Leucius, called Leucius Charinus by Photios I of Constantinople in the ninth century, is the name applied to a cycle of what M. R. James termed "Apostolic romances" that seems to have had wide currency long before a selection was read aloud at the Second Council of Nicaea (787) and rejected. Leucius is not among the early heretical teachers mentioned by name in Irenaeus' Adversus haereses (ca. 180).  Most of the works seem to have come into existence in the mid-third century.

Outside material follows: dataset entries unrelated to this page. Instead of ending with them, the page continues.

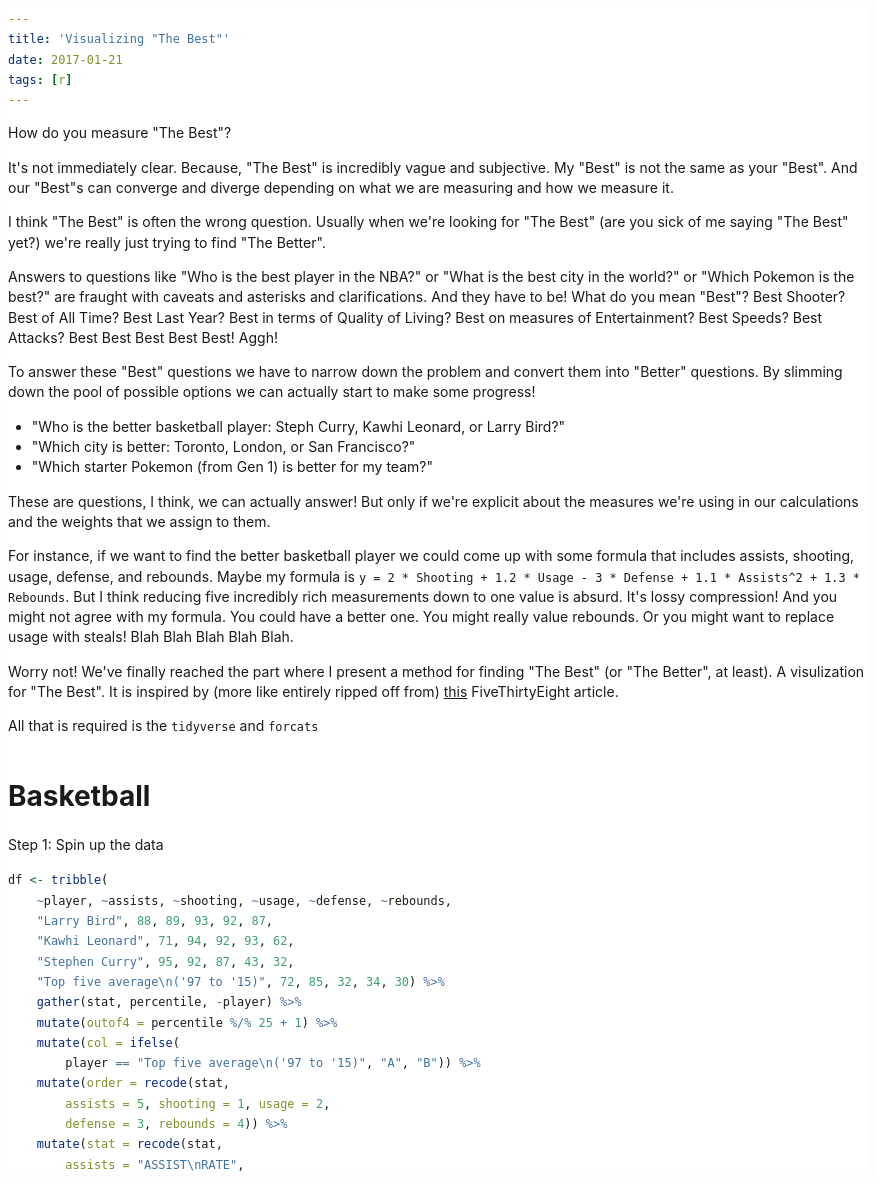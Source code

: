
 ```yaml
---
title: 'Visualizing "The Best"'
date: 2017-01-21
tags: [r]
---
```


How do you measure "The Best"?

It's not immediately clear. Because, "The Best" is incredibly vague and subjective. My "Best" is not the same as your "Best". And our "Best"s can converge and diverge depending on what we are measuring and how we measure it.

I think "The Best" is often the wrong question. Usually when we're looking for "The Best" (are you sick of me saying "The Best" yet?) we're really just trying to find "The Better".

Answers to questions like "Who is the best player in the NBA?" or "What is the best city in the world?" or "Which Pokemon is the best?" are fraught with caveats and asterisks and clarifications. And they have to be! What do you mean "Best"? Best Shooter? Best of All Time? Best Last Year? Best in terms of Quality of Living? Best on measures of Entertainment? Best Speeds? Best Attacks? Best Best Best Best Best! Aggh!

To answer these "Best" questions we have to narrow down the problem and convert them into "Better" questions. By slimming down the pool of possible options we can actually start to make some progress!

-   "Who is the better basketball player: Steph Curry, Kawhi Leonard, or Larry Bird?"
-   "Which city is better: Toronto, London, or San Francisco?"
-   "Which starter Pokemon (from Gen 1) is better for my team?"

These are questions, I think, we can actually answer! But only if we're explicit about the measures we're using in our calculations and the weights that we assign to them.

For instance, if we want to find the better basketball player we could come up with some formula that includes assists, shooting, usage, defense, and rebounds. Maybe my formula is `y = 2 * Shooting + 1.2 * Usage - 3 * Defense + 1.1 * Assists^2 + 1.3 * Rebounds`. But I think reducing five incredibly rich measurements down to one value is absurd. It's lossy compression! And you might not agree with my formula. You could have a better one. You might really value rebounds. Or you might want to replace usage with steals! Blah Blah Blah Blah Blah.

Worry not! We've finally reached the part where I present a method for finding "The Best" (or "The Better", at least). A visulization for "The Best". It is inspired by (more like entirely ripped off from) [this](https://fivethirtyeight.com/features/kawhi-leonard-is-the-most-well-rounded-elite-shooter-since-larry-bird/) FiveThirtyEight article.

All that is required is the `tidyverse` and `forcats`

Basketball
==========

Step 1: Spin up the data

``` r
df <- tribble(
    ~player, ~assists, ~shooting, ~usage, ~defense, ~rebounds,
    "Larry Bird", 88, 89, 93, 92, 87,
    "Kawhi Leonard", 71, 94, 92, 93, 62,
    "Stephen Curry", 95, 92, 87, 43, 32,
    "Top five average\n('97 to '15)", 72, 85, 32, 34, 30) %>% 
    gather(stat, percentile, -player) %>% 
    mutate(outof4 = percentile %/% 25 + 1) %>% 
    mutate(col = ifelse(
        player == "Top five average\n('97 to '15)", "A", "B")) %>% 
    mutate(order = recode(stat, 
        assists = 5, shooting = 1, usage = 2, 
        defense = 3, rebounds = 4)) %>% 
    mutate(stat = recode(stat, 
        assists = "ASSIST\nRATE", 
```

The fullest account of Leucius is that given by Photius (Codex 114), who describes a book, called The Circuits of the Apostles, which contained the Acts of Peter, John, Andrew, Thomas, and Paul, that was purported to have been written by "Leucius Charinus" which he judged full of folly, self-contradiction, falsehood, and impiety (Wace); Photius is the only source to give his second name, "Charinus".  Epiphanius (Haer. 51.427) made Leucius a disciple of John who joined his master in opposing the Ebionites, a characterization that appears unlikely, since other patristic writers agree that the cycle attributed to him was docetic, which denies the humanity of Jesus as Christ.  Augustine knew the cycle, which he attributed to "Leutius", which his adversary Faustus of Mileve thought had been wrongly excluded from the New Testament canon by the Catholics. Gregory of Tours found a copy of the Acts of Andrew from the cycle and made an epitome of it, omitting the "tiresome" elaborations of detail he found in it.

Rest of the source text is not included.